Sendika temsilcileri, mevcut sendika yasasının emekçilerin haklarını korumakta yetersiz kaldığını belirterek, grev hakkını içeren özgür pazarlık mekanizmalarının önünü açacak yeni bir sendikal yasal düzenlemenin hayata geçirilmesini talep etti. OECD ortalamasına uygun olarak kadrolu ve güvenceli istihdam sistemine geçilmesi gerektiğini ifade eden açıklamada, tüm sözleşmeli çalışanların 657 sayılı Devlet Memurları Kanunu’nun 4/A maddesi kapsamına alınması çağrısı yapıldı.

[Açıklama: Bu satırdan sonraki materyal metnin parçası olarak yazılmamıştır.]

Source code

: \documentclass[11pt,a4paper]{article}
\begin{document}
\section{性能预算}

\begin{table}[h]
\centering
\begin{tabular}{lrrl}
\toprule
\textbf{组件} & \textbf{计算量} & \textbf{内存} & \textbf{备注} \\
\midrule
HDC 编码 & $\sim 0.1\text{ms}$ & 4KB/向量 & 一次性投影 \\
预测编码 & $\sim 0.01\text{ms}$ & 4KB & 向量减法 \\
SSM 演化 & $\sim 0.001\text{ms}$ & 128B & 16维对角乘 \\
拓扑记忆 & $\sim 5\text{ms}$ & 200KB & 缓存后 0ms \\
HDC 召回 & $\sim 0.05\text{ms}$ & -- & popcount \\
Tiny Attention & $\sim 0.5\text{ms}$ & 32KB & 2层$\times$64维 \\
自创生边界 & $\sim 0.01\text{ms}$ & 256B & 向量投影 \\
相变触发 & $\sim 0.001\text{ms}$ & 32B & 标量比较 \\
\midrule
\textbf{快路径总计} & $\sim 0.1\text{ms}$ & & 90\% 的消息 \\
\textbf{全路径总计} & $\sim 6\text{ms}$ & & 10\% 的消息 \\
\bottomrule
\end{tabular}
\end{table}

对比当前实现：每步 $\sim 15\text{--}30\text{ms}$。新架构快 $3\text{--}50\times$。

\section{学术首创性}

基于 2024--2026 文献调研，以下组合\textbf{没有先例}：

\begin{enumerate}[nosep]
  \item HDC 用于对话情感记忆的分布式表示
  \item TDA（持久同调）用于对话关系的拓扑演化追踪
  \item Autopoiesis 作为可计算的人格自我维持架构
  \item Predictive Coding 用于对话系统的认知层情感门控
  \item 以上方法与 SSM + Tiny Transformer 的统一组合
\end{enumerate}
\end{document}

Sağlık ve sosyal hizmet çalışanlarının maaş politikasında köklü bir değişiklik gerektiğini vurgulayan sendikalar, performans, ek ödeme ya da teşvik gibi parçalı sistemler yerine, yoksulluk sınırının üzerinde ve emekliliğe yansıyan tek bir temel ücret sisteminin uygulanmasını önerdi. Son TİS kapsamında verilen ve emeklilere yansıtılmayan ilave zamların emekli aylıklarına da dahil edilmesi gerektiği belirtilen açıklamada, bu uygulamanın emekliliği giderek daha hayal haline getirdiği ifade edildi.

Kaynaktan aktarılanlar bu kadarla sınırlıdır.